Segment Open
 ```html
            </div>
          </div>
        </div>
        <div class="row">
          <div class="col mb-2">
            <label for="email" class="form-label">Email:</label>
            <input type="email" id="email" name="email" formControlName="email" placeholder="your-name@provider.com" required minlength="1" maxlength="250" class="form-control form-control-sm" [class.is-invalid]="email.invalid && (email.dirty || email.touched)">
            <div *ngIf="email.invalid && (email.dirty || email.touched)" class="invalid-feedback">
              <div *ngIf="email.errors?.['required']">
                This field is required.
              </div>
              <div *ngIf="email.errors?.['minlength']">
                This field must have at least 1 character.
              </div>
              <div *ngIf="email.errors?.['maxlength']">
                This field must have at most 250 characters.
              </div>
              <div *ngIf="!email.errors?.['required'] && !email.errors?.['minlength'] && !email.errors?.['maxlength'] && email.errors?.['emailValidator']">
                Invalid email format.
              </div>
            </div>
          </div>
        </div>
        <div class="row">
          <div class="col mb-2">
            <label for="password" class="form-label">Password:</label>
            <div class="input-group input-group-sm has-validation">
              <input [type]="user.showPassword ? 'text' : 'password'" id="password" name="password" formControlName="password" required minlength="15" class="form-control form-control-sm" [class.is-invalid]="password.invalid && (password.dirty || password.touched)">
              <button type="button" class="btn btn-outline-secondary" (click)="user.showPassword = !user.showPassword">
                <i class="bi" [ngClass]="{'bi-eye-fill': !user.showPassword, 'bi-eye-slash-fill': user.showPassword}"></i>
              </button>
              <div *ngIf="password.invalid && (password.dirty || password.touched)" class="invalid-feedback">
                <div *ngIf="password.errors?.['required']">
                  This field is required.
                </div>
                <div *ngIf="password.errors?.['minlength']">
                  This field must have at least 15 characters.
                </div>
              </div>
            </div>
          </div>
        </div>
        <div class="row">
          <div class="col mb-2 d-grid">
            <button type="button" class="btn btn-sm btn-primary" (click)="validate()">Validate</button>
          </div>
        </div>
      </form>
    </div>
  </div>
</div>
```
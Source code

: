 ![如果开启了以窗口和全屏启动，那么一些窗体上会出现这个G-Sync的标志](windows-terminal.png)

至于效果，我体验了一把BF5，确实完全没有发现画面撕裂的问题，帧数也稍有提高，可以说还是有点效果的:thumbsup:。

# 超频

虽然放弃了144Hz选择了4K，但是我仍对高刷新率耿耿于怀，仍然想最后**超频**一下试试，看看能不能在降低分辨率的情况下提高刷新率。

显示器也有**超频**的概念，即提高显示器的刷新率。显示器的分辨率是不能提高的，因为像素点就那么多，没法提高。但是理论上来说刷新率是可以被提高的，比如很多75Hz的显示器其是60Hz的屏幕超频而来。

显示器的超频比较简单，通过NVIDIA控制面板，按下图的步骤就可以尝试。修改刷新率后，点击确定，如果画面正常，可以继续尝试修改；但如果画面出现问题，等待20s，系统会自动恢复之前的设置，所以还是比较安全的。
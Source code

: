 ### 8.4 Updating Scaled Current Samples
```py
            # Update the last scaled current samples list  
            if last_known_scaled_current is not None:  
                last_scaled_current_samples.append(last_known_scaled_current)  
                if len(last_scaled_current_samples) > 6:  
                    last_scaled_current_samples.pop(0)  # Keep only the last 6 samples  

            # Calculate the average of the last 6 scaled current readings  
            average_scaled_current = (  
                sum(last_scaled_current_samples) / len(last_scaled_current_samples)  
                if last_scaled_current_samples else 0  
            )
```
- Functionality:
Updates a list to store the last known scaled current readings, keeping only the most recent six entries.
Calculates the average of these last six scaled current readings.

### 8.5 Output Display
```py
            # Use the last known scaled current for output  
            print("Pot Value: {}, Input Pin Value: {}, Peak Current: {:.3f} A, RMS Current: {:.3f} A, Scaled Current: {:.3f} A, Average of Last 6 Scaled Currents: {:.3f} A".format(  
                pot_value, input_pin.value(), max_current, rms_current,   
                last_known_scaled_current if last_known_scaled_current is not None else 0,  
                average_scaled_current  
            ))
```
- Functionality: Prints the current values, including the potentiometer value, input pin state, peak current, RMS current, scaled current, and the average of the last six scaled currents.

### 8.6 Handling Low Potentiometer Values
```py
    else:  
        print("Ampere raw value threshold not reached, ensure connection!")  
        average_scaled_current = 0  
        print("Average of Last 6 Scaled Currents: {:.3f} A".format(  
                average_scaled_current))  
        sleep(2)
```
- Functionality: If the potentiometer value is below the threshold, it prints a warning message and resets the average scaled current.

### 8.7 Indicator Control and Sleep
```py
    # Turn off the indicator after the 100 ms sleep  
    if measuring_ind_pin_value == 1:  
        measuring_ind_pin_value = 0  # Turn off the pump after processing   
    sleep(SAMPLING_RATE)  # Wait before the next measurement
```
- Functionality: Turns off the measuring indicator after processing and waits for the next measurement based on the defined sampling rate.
Segment Closed
- About this exercise
Report each line of the material in which the string "next" occurs.

- Task output
    sleep(SAMPLING_RATE)  # Wait before the next measurement
- Functionality: Turns off the measuring indicator after processing and waits for the next measurement based on the defined sampling rate.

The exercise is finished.